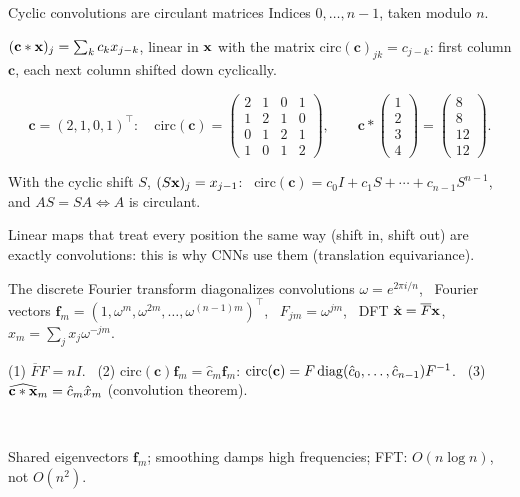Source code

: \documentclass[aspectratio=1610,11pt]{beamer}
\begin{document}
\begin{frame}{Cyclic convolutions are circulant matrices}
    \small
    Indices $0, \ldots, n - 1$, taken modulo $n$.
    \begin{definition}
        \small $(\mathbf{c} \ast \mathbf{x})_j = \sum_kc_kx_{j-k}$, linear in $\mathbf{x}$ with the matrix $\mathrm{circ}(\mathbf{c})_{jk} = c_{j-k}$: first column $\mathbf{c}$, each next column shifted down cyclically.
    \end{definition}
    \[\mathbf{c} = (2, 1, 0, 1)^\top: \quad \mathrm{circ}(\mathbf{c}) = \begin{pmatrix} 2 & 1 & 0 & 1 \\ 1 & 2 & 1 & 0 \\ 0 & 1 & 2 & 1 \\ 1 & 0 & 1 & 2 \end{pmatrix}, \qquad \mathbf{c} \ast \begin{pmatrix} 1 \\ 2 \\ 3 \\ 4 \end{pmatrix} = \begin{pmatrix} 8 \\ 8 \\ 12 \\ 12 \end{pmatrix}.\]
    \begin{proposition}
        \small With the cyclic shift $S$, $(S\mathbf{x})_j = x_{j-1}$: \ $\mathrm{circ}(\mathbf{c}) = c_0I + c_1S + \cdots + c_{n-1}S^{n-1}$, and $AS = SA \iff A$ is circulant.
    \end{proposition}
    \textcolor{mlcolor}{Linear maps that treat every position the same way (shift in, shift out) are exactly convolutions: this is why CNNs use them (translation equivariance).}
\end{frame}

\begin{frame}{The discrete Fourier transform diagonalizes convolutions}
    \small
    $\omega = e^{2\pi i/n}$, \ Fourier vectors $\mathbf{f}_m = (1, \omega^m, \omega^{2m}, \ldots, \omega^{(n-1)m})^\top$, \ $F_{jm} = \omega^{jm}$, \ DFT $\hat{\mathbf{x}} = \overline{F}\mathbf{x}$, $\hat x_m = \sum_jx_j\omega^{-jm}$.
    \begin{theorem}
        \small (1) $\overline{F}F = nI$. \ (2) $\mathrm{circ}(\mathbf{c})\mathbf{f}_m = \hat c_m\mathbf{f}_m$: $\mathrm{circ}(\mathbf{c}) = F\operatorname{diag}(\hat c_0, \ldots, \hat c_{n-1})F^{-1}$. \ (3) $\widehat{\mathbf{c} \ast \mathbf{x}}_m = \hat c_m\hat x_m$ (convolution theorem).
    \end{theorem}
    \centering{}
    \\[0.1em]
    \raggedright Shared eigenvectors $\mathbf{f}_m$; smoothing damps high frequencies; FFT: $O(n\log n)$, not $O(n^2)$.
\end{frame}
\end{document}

· · ·

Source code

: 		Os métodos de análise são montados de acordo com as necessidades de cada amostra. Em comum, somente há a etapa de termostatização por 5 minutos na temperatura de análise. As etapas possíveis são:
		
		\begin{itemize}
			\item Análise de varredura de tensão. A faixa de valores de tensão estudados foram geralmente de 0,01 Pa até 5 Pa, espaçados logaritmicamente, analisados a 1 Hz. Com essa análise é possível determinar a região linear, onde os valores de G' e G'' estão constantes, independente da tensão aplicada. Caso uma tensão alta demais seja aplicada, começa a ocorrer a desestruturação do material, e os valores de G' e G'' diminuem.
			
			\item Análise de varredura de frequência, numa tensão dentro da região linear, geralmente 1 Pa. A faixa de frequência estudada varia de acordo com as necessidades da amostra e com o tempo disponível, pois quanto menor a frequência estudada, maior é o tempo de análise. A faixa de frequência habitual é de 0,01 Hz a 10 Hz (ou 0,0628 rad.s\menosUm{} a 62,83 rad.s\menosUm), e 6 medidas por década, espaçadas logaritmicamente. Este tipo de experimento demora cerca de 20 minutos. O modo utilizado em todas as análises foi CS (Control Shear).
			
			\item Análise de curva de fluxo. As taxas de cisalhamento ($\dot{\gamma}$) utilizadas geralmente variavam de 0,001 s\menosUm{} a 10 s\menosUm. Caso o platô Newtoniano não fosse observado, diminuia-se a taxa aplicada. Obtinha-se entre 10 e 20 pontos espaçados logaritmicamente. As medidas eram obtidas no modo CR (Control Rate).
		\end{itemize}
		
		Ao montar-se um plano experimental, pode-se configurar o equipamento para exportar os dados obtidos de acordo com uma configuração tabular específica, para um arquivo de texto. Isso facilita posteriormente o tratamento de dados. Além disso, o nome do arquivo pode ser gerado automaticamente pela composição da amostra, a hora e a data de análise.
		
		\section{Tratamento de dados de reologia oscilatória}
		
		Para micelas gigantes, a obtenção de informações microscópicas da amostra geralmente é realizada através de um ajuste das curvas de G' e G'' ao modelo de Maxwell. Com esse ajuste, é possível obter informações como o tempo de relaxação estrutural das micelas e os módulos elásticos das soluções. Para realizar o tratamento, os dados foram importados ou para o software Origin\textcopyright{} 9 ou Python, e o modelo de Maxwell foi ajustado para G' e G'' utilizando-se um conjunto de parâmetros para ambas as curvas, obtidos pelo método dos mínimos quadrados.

· · ·

- **Try it**
Your answer should be a single number: the count of lines above with the word "circulant".

- **Response area**
2